TASK BRIEF: Each record below is to be retyped exactly, with its pictures omitted.
(AVAILABLE RECORDS begins)
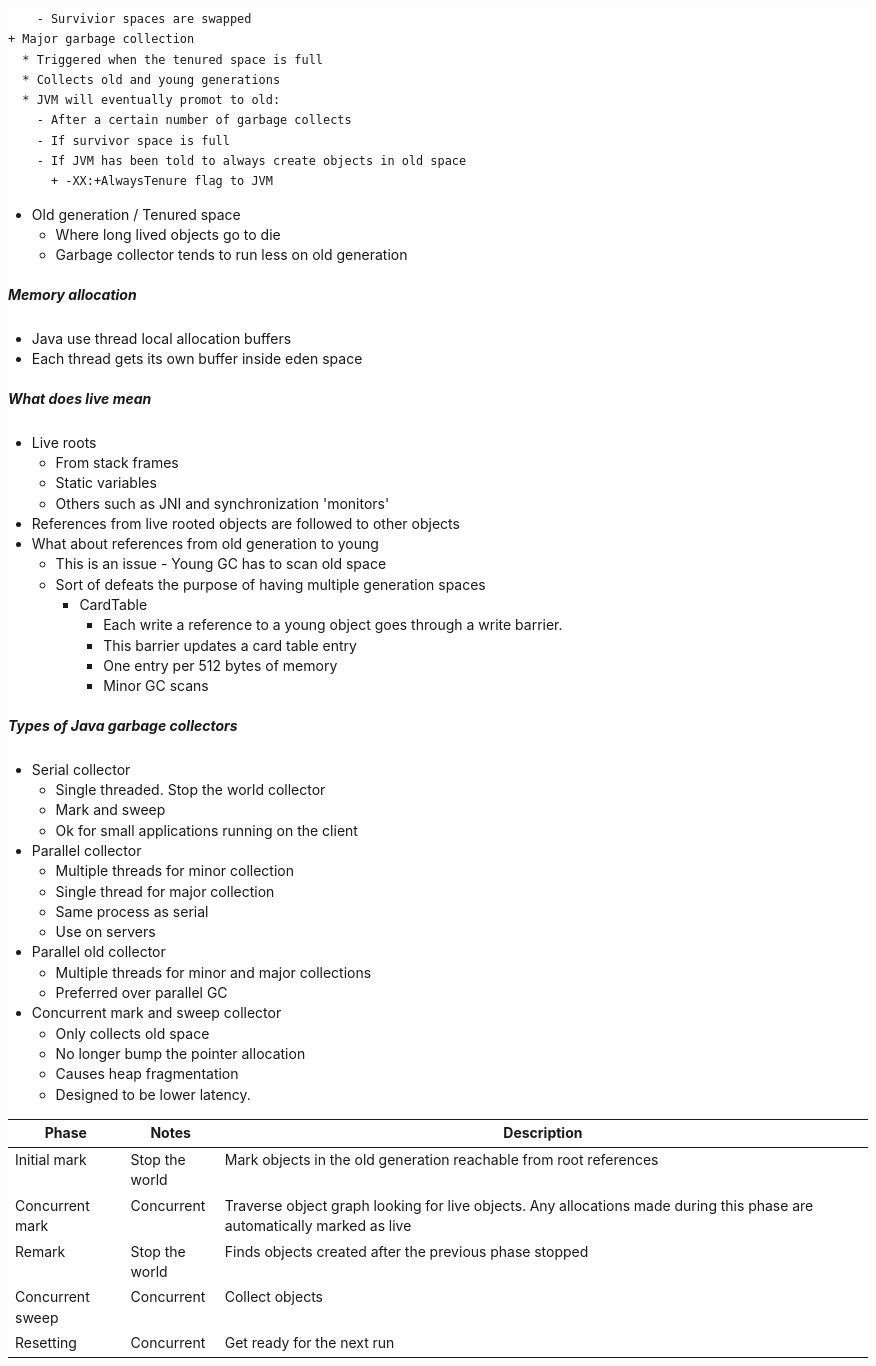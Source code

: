         - Survivior spaces are swapped
    + Major garbage collection
      * Triggered when the tenured space is full
      * Collects old and young generations
      * JVM will eventually promot to old: 
        - After a certain number of garbage collects
        - If survivor space is full
        - If JVM has been told to always create objects in old space
          + -XX:+AlwaysTenure flag to JVM
  - Old generation / Tenured space
    + Where long lived objects go to die
    + Garbage collector tends to run less on old generation

##### Memory allocation
* Java use thread local allocation buffers
* Each thread gets its own buffer inside eden space

##### What does live mean
* Live roots
  - From stack frames
  - Static variables
  - Others such as JNI and synchronization 'monitors'
* References from live rooted objects are followed to other objects
* What about references from old generation to young
  - This is an issue - Young GC has to scan old space
  - Sort of defeats the purpose of having multiple generation spaces
    + CardTable
      * Each write a reference to a young object goes through a write barrier. 
      * This barrier updates a card table entry
      * One entry per 512 bytes of memory
      * Minor GC scans

##### Types of Java garbage collectors
* Serial collector
  - Single threaded. Stop the world collector
  - Mark and sweep
  - Ok for small applications running on the client
* Parallel collector
  - Multiple threads for minor collection
  - Single thread for major collection
  - Same process as serial
  - Use on servers
* Parallel old collector
  - Multiple threads for minor and major collections
  - Preferred over parallel GC
* Concurrent mark and sweep collector
  - Only collects old space
  - No longer bump the pointer allocation
  - Causes heap fragmentation
  - Designed to be lower latency. 

| Phase            | Notes          | Description                                                                                                             | 
|------------------|----------------|-------------------------------------------------------------------------------------------------------------------------| 
| Initial mark     | Stop the world | Mark objects in the old generation reachable from root references                                                       | 
| Concurrent mark  | Concurrent     | Traverse object graph looking for live objects. Any allocations made during this phase are automatically marked as live | 
| Remark           | Stop the world | Finds objects created after the previous phase stopped                                                                  | 
| Concurrent sweep | Concurrent     | Collect objects                                                                                                         | 
| Resetting        | Concurrent     | Get ready for the next run                                                                                              |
(AVAILABLE RECORDS ends)
ANSWER SPACE:
Source code

:         - Survivior spaces are swapped
    + Major garbage collection
      * Triggered when the tenured space is full
      * Collects old and young generations
      * JVM will eventually promot to old: 
        - After a certain number of garbage collects
        - If survivor space is full
        - If JVM has been told to always create objects in old space
          + -XX:+AlwaysTenure flag to JVM
  - Old generation / Tenured space
    + Where long lived objects go to die
    + Garbage collector tends to run less on old generation

##### Memory allocation
* Java use thread local allocation buffers
* Each thread gets its own buffer inside eden space

##### What does live mean
* Live roots
  - From stack frames
  - Static variables
  - Others such as JNI and synchronization 'monitors'
* References from live rooted objects are followed to other objects
* What about references from old generation to young
  - This is an issue - Young GC has to scan old space
  - Sort of defeats the purpose of having multiple generation spaces
    + CardTable
      * Each write a reference to a young object goes through a write barrier. 
      * This barrier updates a card table entry
      * One entry per 512 bytes of memory
      * Minor GC scans

##### Types of Java garbage collectors
* Serial collector
  - Single threaded. Stop the world collector
  - Mark and sweep
  - Ok for small applications running on the client
* Parallel collector
  - Multiple threads for minor collection
  - Single thread for major collection
  - Same process as serial
  - Use on servers
* Parallel old collector
  - Multiple threads for minor and major collections
  - Preferred over parallel GC
* Concurrent mark and sweep collector
  - Only collects old space
  - No longer bump the pointer allocation
  - Causes heap fragmentation
  - Designed to be lower latency. 

| Phase            | Notes          | Description                                                                                                             | 
|------------------|----------------|-------------------------------------------------------------------------------------------------------------------------| 
| Initial mark     | Stop the world | Mark objects in the old generation reachable from root references                                                       | 
| Concurrent mark  | Concurrent     | Traverse object graph looking for live objects. Any allocations made during this phase are automatically marked as live | 
| Remark           | Stop the world | Finds objects created after the previous phase stopped                                                                  | 
| Concurrent sweep | Concurrent     | Collect objects                                                                                                         | 
| Resetting        | Concurrent     | Get ready for the next run                                                                                              |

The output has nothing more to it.